RECORDS FOR THIS TASK -
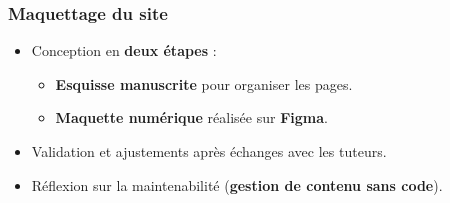 \documentclass[pdf]{beamer}
\begin{document}
\begin{frame}
    \frametitle{Maquettage du site}

    \begin{itemize}
        \item Conception en \textbf{deux étapes} :
              \begin{itemize}
                \item \textbf{Esquisse manuscrite} pour organiser les pages.
                \item \textbf{Maquette numérique} réalisée sur \textbf{Figma}.
              \end{itemize}
        \item Validation et ajustements après échanges avec les tuteurs.
        \item Réflexion sur la maintenabilité (\textbf{gestion de contenu sans code}).
    \end{itemize}
\end{frame}
\end{document}

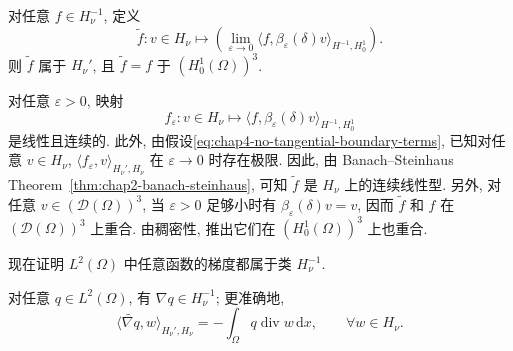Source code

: \begin{Proposition}
\label{prop:chap4-boundary-free-extension}
对任意 $f\in H_\nu^{-1}$, 定义
\[
 \widetilde f:v\in H_\nu\longmapsto
 \left(\lim_{\varepsilon\to0}\langle f,\beta_\varepsilon(\delta)v\rangle_{H^{-1},H_0^1}\right).
\]
则 $\widetilde f$ 属于 $H_\nu'$, 且 $\widetilde f=f$ 于 $(H_0^1(\Omega))^3$.
\end{Proposition}

\begin{Proof}
对任意 $\varepsilon>0$, 映射
\[
 f_\varepsilon:v\in H_\nu\longmapsto
 \langle f,\beta_\varepsilon(\delta)v\rangle_{H^{-1},H_0^1}
\]
是线性且连续的. 此外, 由假设\eqref{eq:chap4-no-tangential-boundary-terms}, 已知对任意 $v\in H_\nu$, $\langle f_\varepsilon,v\rangle_{H_\nu',H_\nu}$ 在 $\varepsilon\to0$ 时存在极限. 因此, 由 Banach--Steinhaus Theorem~\ref{thm:chap2-banach-steinhaus}, 可知 $\widetilde f$ 是 $H_\nu$ 上的连续线性型. 另外, 对任意 $v\in(\mathcal D(\Omega))^3$, 当 $\varepsilon>0$ 足够小时有 $\beta_\varepsilon(\delta)v=v$, 因而 $\widetilde f$ 和 $f$ 在 $(\mathcal D(\Omega))^3$ 上重合. 由稠密性, 推出它们在 $(H_0^1(\Omega))^3$ 上也重合.
\end{Proof}

现在证明 $L^2(\Omega)$ 中任意函数的梯度都属于类 $H_\nu^{-1}$.

\begin{Lemma}
\label{lem:chap4-gradient-no-tangential-boundary-terms}
对任意 $q\in L^2(\Omega)$, 有 $\nabla q\in H_\nu^{-1}$; 更准确地,
\[
 \langle\widetilde{\nabla q},w\rangle_{H_\nu',H_\nu}
 =-\int_\Omega q\operatorname{div}w\,\mathrm dx,
 \qquad\forall w\in H_\nu.
\]
\end{Lemma}

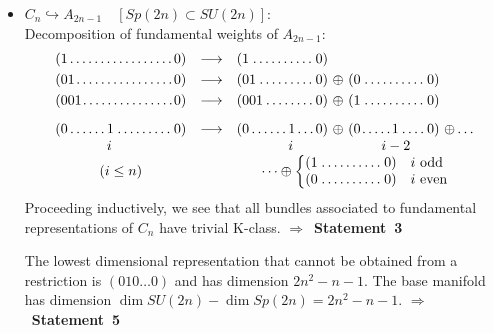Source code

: \documentclass[12pt,a4paper]{article}
\newcommand{\embin}{{\hookrightarrow}}
\begin{document}
\begin{appendix}
\begin{itemize}
\item $C_{n}\embin A_{2n-1}\quad [Sp (2n)\subset SU (2n)]$:\\
Decomposition of fundamental weights of $A_{2n-1}$:
\[
\setlength{\arraycolsep}{0mm}
\begin{array}{p{13mm}p{20mm}cp{13mm}p{10mm}cp{11mm}p{12mm}c}
\multicolumn{2}{l}{$(1\dotfill 0)$}&\ \ \ \longrightarrow\ \ \ 
&\multicolumn{2}{l}{$(1\dotfill 0)$}\\[1mm]
\multicolumn{2}{l}{$(01\dotfill 0)$}&\longrightarrow 
&\multicolumn{2}{l}{$(01\dotfill 0)$}&\ \oplus\ 
&\multicolumn{2}{l}{$(0\dotfill 0)$}\\[1mm]
\multicolumn{2}{l}{$(001\dotfill 0)$}&\longrightarrow 
&\multicolumn{2}{l}{$(001\dotfill 0)$}&\oplus 
&\multicolumn{2}{l}{$(1\dotfill 0)$}\\[3mm]
$(0\dotfill $&$1\dotfill 0)$&\longrightarrow 
&$(0\dotfill$&$1\dotfill 0)$&\oplus 
&$(0\dotfill$&$1\dotfill 0)$&\ \oplus \dots \\
 &$i$& & &$i$& & &\makebox[2mm]{$i-2$}& \\
\multicolumn{2}{c}{(i\leq n)} & 
&\multicolumn{6}{c}{\dots \oplus 
\left\{\begin{array}{ll}\makebox[23mm]{$(1\dotfill 0)$}&
\ \ \ i\text{ odd}\\
\makebox[23mm]{$(0\dotfill 0)$}&\ \ \ i\text{ even}
\end{array} \right. 
}
\end{array}
\]
Proceeding inductively, we see that all bundles associated to
fundamental representations of $C_{n}$ have trivial
K-class. $\Rightarrow $~{\bf Statement~3}

The lowest dimensional representation that cannot be 
obtained from a restriction
is $(010 \dots 0)$ and has dimension $2n^{2}-n-1$. The base manifold
has dimension $\dim SU (2n)-\dim Sp (2n)=2n^{2}-n-1$. 
$\Rightarrow $~{\bf Statement~5}


\end{itemize}
\end{appendix}
\end{document}
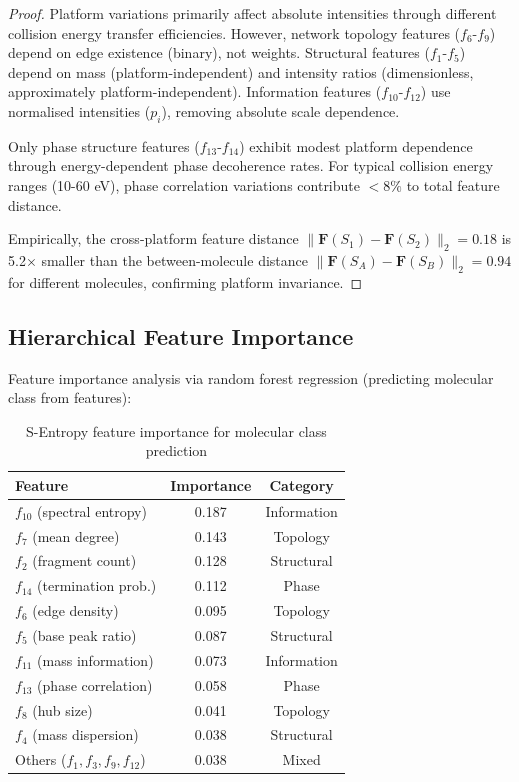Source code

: \documentclass[twocolumn,10pt,a4paper]{article}
\theoremstyle{definition}
\theoremstyle{remark}
\begin{document}
\begin{proof}
Platform variations primarily affect absolute intensities through different collision energy transfer efficiencies. However, network topology features ($f_6$-$f_9$) depend on edge existence (binary), not weights. Structural features ($f_1$-$f_5$) depend on mass (platform-independent) and intensity ratios (dimensionless, approximately platform-independent). Information features ($f_{10}$-$f_{12}$) use normalised intensities ($p_i$), removing absolute scale dependence.

Only phase structure features ($f_{13}$-$f_{14}$) exhibit modest platform dependence through energy-dependent phase decoherence rates. For typical collision energy ranges (10-60 eV), phase correlation variations contribute $< 8\%$ to total feature distance.

Empirically, the cross-platform feature distance $\|\mathbf{F}(S_1) - \mathbf{F}(S_2)\|_2 = 0.18$ is 5.2× smaller than the between-molecule distance $\|\mathbf{F}(S_A) - \mathbf{F}(S_B)\|_2 = 0.94$ for different molecules, confirming platform invariance.
\end{proof}

\subsection{Hierarchical Feature Importance}

Feature importance analysis via random forest regression (predicting molecular class from features):

\begin{table}[h]
\centering
\caption{S-Entropy feature importance for molecular class prediction}
\label{tab:feature_importance}
\begin{tabular}{lcc}
\toprule
\textbf{Feature} & \textbf{Importance} & \textbf{Category} \\
\midrule
$f_{10}$ (spectral entropy) & 0.187 & Information \\
$f_7$ (mean degree) & 0.143 & Topology \\
$f_2$ (fragment count) & 0.128 & Structural \\
$f_{14}$ (termination prob.) & 0.112 & Phase \\
$f_6$ (edge density) & 0.095 & Topology \\
$f_5$ (base peak ratio) & 0.087 & Structural \\
$f_{11}$ (mass information) & 0.073 & Information \\
$f_{13}$ (phase correlation) & 0.058 & Phase \\
$f_8$ (hub size) & 0.041 & Topology \\
$f_4$ (mass dispersion) & 0.038 & Structural \\
\midrule
Others ($f_1, f_3, f_9, f_{12}$) & 0.038 & Mixed \\
\bottomrule
\end{tabular}
\end{table}
\end{document}
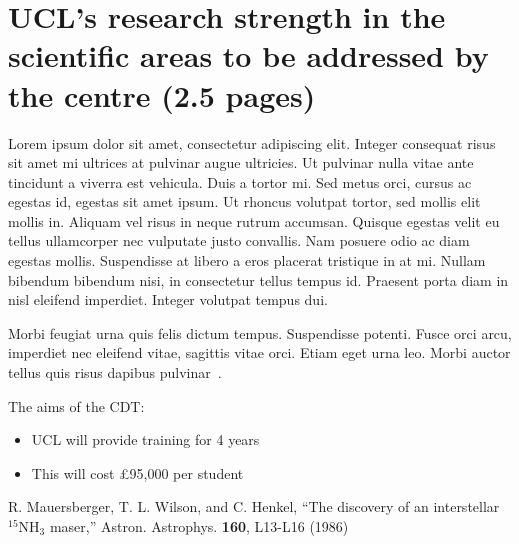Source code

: \documentclass[a4paper,onecolumn,11pt]{article}
\begin{document}
\section*{UCL's research strength in the scientific areas to be addressed by the centre (2.5 pages)}

 Lorem ipsum dolor sit amet, consectetur adipiscing elit. Integer consequat risus sit amet mi ultrices at pulvinar augue ultricies. Ut pulvinar nulla vitae ante tincidunt a viverra est vehicula. Duis a tortor mi. Sed metus orci, cursus ac egestas id, egestas sit amet ipsum. Ut rhoncus volutpat tortor, sed mollis elit mollis in. Aliquam vel risus in neque rutrum accumsan. Quisque egestas velit eu tellus ullamcorper nec vulputate justo convallis. Nam posuere odio ac diam egestas mollis. Suspendisse at libero a eros placerat tristique in at mi. Nullam bibendum bibendum nisi, in consectetur tellus tempus id. Praesent porta diam in nisl eleifend imperdiet. Integer volutpat tempus dui.

 Morbi feugiat urna quis felis dictum tempus. Suspendisse potenti. Fusce orci arcu, imperdiet nec eleifend vitae, sagittis vitae orci. Etiam eget urna leo. Morbi auctor tellus quis risus dapibus pulvinar~\citep{Mauersberger:1986}.

 The aims of the CDT: 
\begin{itemize}
\item UCL will provide training for 4 years
\item This will cost \pounds 95,000 per student
\end{itemize}

%
%
\begin{thebibliography}{1}
R. Mauersberger, T. L. Wilson, and C. Henkel,
``The discovery of an interstellar $^{15}$NH$_3$ maser,''
Astron. Astrophys. {\bf 160}, L13-L16 (1986)
\end{thebibliography}
\end{document}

YOUR TASK - Looking at the data above, show all lines where the word "that" occurs.

WORKED SOLUTION -
Proceeding inductively, we see that all bundles associated to
The lowest dimensional representation that cannot be 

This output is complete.